CSEA was correct in noting that the college-level APCS-A course was too advanced for most high school students and that an introductory prerequisite was needed.
However, the contention that programming was what made the course inaccessible—as opposed to, say, an uninspiring or pedagogically ineffective version of that particular curriculum, or a poorly prepared instructor—was baseless speculation. Moreover, the very assertion is as absurd as arguing that Spanish language instruction denies students access to the subject of Spanish, or that math teachers should abandon algebra and replace it with general math. In retrospect, it's hard to understand how many school districts fell in line behind this nonsensical anti-programming ideology, because the universal post-secondary consensus is that programming has been, and continues to be, the core skill underlying the entire discipline .
Many introductory programming courses have programmability as a core activity and learning goal, and for good reasons since programmability is the defining characteristic of the (digital) computer. This is also echoed in the ACM/IEEE curriculum recommendations the programming-first model is likely to remain dominant for the foreseeable future.
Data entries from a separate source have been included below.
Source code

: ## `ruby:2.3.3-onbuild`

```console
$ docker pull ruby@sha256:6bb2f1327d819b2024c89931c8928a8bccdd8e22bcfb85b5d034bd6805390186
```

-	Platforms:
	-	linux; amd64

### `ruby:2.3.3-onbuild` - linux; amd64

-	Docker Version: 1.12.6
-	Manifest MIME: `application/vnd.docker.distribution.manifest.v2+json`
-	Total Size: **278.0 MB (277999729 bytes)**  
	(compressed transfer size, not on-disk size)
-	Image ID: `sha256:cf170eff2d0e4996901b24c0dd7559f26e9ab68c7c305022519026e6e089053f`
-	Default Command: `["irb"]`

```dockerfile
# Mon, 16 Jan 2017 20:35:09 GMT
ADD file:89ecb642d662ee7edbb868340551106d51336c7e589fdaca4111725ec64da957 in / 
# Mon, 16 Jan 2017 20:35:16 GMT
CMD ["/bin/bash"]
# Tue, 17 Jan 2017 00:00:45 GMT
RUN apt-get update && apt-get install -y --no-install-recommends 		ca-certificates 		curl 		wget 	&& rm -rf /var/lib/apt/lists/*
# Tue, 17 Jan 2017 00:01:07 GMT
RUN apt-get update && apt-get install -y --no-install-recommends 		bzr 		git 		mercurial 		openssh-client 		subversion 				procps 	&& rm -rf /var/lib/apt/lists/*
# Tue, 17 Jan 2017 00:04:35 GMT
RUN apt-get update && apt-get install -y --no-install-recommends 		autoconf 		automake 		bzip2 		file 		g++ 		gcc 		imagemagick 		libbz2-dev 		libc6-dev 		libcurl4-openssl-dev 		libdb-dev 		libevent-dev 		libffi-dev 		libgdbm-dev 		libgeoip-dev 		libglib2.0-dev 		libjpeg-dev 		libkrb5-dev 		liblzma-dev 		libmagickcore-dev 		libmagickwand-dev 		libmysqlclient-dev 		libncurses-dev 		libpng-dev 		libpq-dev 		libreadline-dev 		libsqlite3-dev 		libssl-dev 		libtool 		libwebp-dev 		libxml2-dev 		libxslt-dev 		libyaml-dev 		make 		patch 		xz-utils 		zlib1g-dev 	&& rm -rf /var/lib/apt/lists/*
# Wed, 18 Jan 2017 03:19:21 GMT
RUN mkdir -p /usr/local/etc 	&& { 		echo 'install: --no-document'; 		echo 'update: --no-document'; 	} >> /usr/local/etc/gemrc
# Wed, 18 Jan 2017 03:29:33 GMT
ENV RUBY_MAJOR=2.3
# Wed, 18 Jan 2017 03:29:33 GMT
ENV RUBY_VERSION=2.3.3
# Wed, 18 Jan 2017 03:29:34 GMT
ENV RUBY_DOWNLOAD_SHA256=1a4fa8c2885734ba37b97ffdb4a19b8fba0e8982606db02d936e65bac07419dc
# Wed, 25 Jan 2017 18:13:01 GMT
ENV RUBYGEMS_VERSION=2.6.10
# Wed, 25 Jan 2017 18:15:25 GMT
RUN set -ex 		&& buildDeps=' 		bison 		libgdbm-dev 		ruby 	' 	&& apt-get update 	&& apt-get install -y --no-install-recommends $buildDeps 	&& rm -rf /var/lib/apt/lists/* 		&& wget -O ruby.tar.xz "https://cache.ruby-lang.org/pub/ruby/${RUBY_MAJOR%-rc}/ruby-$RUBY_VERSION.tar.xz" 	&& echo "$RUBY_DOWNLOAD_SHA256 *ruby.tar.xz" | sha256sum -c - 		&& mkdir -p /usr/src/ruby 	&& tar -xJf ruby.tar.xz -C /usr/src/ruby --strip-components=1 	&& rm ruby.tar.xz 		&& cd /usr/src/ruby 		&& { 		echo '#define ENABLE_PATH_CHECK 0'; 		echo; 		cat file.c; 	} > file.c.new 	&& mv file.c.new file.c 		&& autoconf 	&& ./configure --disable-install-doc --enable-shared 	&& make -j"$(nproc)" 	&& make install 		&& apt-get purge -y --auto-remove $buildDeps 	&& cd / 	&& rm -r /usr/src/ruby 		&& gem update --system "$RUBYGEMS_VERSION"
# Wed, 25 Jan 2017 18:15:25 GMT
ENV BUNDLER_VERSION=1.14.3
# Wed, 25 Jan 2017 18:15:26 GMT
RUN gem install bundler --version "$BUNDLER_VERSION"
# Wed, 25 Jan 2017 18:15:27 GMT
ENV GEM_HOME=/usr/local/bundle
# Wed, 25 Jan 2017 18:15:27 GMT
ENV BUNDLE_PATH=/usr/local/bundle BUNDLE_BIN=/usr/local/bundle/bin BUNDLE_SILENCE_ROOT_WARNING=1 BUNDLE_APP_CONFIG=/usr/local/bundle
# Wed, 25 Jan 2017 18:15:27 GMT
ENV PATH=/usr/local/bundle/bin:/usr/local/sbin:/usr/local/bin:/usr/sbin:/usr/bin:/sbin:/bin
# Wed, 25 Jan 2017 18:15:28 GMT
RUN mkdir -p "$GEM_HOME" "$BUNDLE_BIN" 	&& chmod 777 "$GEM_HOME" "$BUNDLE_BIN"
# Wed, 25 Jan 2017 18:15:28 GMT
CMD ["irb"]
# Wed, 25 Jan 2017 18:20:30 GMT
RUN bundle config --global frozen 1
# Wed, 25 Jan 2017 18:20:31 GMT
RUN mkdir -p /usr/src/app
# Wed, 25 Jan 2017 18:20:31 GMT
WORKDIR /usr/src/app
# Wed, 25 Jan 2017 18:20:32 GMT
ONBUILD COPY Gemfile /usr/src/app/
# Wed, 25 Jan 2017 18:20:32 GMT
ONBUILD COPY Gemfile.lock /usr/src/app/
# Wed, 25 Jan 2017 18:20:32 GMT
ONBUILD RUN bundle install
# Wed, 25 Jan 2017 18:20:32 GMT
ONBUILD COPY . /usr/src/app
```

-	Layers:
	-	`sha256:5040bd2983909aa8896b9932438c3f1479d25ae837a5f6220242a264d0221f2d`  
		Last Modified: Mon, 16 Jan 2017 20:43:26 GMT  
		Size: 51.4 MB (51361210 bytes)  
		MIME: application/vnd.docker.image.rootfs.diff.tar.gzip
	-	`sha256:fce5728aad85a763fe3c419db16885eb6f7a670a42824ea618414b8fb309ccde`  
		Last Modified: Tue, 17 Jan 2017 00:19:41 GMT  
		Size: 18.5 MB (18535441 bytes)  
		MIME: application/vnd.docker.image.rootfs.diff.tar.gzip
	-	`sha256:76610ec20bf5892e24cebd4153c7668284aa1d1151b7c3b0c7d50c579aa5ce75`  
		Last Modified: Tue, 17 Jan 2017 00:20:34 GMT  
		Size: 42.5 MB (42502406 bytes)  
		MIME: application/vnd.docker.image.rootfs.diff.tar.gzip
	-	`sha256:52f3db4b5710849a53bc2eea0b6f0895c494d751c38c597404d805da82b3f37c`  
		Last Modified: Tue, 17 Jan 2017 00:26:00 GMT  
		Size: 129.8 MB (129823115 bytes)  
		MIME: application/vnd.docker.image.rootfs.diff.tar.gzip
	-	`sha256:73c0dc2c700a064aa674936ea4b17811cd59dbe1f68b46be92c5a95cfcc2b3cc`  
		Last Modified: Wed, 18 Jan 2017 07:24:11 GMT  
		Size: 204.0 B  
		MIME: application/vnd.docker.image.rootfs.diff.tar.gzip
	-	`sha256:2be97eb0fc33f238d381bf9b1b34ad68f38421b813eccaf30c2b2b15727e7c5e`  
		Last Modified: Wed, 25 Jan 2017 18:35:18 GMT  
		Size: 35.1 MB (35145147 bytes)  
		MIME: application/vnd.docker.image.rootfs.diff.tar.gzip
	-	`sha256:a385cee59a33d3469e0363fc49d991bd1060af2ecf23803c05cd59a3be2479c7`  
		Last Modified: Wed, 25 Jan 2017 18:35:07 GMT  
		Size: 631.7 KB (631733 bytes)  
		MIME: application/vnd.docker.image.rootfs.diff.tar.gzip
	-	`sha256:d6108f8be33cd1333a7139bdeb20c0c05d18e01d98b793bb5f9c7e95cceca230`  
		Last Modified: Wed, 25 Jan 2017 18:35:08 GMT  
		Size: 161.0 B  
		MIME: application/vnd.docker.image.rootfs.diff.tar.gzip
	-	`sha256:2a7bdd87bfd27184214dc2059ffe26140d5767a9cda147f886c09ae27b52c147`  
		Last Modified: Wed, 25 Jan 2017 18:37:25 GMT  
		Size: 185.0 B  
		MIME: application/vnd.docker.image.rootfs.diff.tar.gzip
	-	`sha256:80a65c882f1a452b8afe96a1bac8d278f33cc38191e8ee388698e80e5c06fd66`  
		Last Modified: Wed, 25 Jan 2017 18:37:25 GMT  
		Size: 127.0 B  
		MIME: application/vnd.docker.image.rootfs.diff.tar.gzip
Section 2.5 Computer Science Can Engage All Students of the revised 2011 version of CSTA K-12 Computer Science Standards  similarly echoed the centrality of programming in CS education.
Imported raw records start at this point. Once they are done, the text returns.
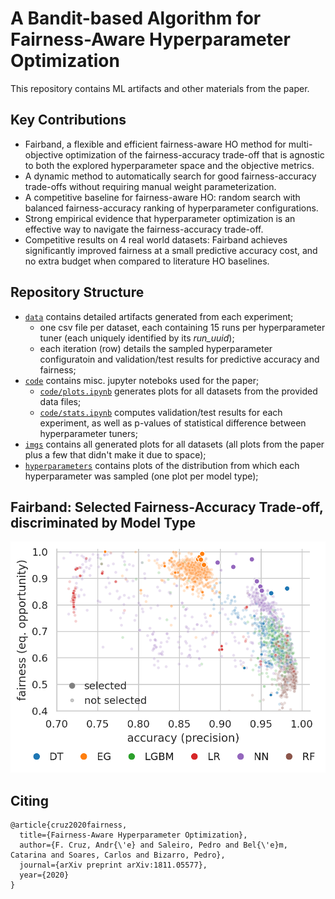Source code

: # A Bandit-based Algorithm for Fairness-Aware Hyperparameter Optimization

This repository contains ML artifacts and other materials from the paper.

## Key Contributions

- Fairband, a flexible and efficient fairness-aware HO method for multi-objective optimization of the fairness-accuracy trade-off that is agnostic to both the explored hyperparameter space and the objective metrics.
- A dynamic method to automatically search for good fairness-accuracy trade-offs without requiring manual weight parameterization.
- A competitive baseline for fairness-aware HO: random search with balanced fairness-accuracy ranking of hyperparameter configurations.
- Strong empirical evidence that hyperparameter optimization is an effective way to navigate the fairness-accuracy trade-off.
- Competitive results on 4 real world datasets: Fairband achieves significantly improved fairness at a small predictive accuracy cost, and no extra budget when compared to literature HO baselines.


## Repository Structure

- [`data`](data) contains detailed artifacts generated from each experiment;
  - one csv file per dataset, each containing 15 runs per hyperparameter tuner (each uniquely identified by its _run\_uuid_);
  - each iteration (row) details the sampled hyperparameter configuratoin and validation/test results for predictive accuracy and fairness;
- [`code`](code) contains misc. jupyter noteboks used for the paper;
  - [`code/plots.ipynb`](code/plots.ipynb) generates plots for all datasets from the provided data files;
  - [`code/stats.ipynb`](code/stats.ipynb) computes validation/test results for each experiment, as well as p-values of statistical difference between hyperparameter tuners;
- [`imgs`](imgs) contains all generated plots for all datasets (all plots from the paper plus a few that didn't make it due to space);
- [`hyperparameters`](hyperparameters) contains plots of the distribution from which each hyperparameter was sampled (one plot per model type);


## Fairband: Selected Fairness-Accuracy Trade-off, discriminated by Model Type

![EG Experiment](imgs/Adult/EG_experiment.png)


<!-- ## Fairband: Fairness and Accuracy Progression

| Adult dataset | AOF dataset |
|:-:|:-:|
|![Adult](imgs/Adult/validation_fairness_accuracy_over_budget_horizontal.png)|![AOF](imgs/AOF/validation_fairness_accuracy_over_budget_horizontal.png)|

| COMPAS dataset | Donors Choose dataset |
|:-:|:-:|
|![COMPAS](imgs/COMPAS/validation_fairness_accuracy_over_budget_horizontal.png)|![Donors Choose](imgs/DonorsChoose/validation_fairness_accuracy_over_budget_horizontal.png)|


## Fairband: Model Selection

| Adult dataset | AOF dataset |
|:-:|:-:|
|![Adult](imgs/Adult/validation_fairness_performance_is_selected_by_tuner.png)|![AOF](imgs/AOF/validation_fairness_performance_is_selected_by_tuner.png)|

| COMPAS dataset | Donors Choose dataset |
|:-:|:-:|
|![COMPAS](imgs/COMPAS/validation_fairness_performance_is_selected_by_tuner.png)|![Donors Choose](imgs/DonorsChoose/validation_fairness_performance_is_selected_by_tuner.png)|


## Fairband: Density of Pareto Optimal Models, as Iterations Progress

| Adult dataset | AOF dataset |
|:-:|:-:|
|![Adult](imgs/Adult/validation_FB_heatmap_pf_density.png)|![AOF](imgs/AOF/validation_FB_heatmap_pf_density.png)|

| COMPAS dataset | Donors Choose dataset |
|:-:|:-:|
|![COMPAS](imgs/COMPAS/validation_FB_heatmap_pf_density.png)|![Donors Choose](imgs/DonorsChoose/validation_FB_heatmap_pf_density.png)| -->


## Citing
```
@article{cruz2020fairness,
  title={Fairness-Aware Hyperparameter Optimization},
  author={F. Cruz, Andr{\'e} and Saleiro, Pedro and Bel{\'e}m, Catarina and Soares, Carlos and Bizarro, Pedro},
  journal={arXiv preprint arXiv:1811.05577},
  year={2020}
}
```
Pedagogically, computer programming has the same relation to studying computer science as playing an instrument does to studying music or painting does to studying art. In each case, even a small amount of hands-on experience adds immensely to life-long appreciation and understanding, even if the student does not continue programming, playing, or painting as an adult. Although becoming an expert programmer, a violinist, or an oil painter demands much time and talent, we still want to expose every student to the joys of being creative. [p. 5]
The introductory passage to section 2 explicitly conflated computing and computer science with programming, using the terms interchangeably, and spoke of the capacity of programming for motivating and engaging learners.
Children of all ages love computing. When given the opportunity, young students enjoy the sense of mastery and magic that programming provides. Older students are drawn to the combination of art, narrative, design, programming, and sheer enjoyment that comes from creating their own virtual worlds. Blending computer science with other interests also provides rich opportunities for learning. Students with an interest in music, for example, can learn about digital music and audio. This field integrates electronics, several kinds of math, music theory, computer programming, and a keen ear for what sounds beautiful, harmonious, or just plain interesting. [p. 2]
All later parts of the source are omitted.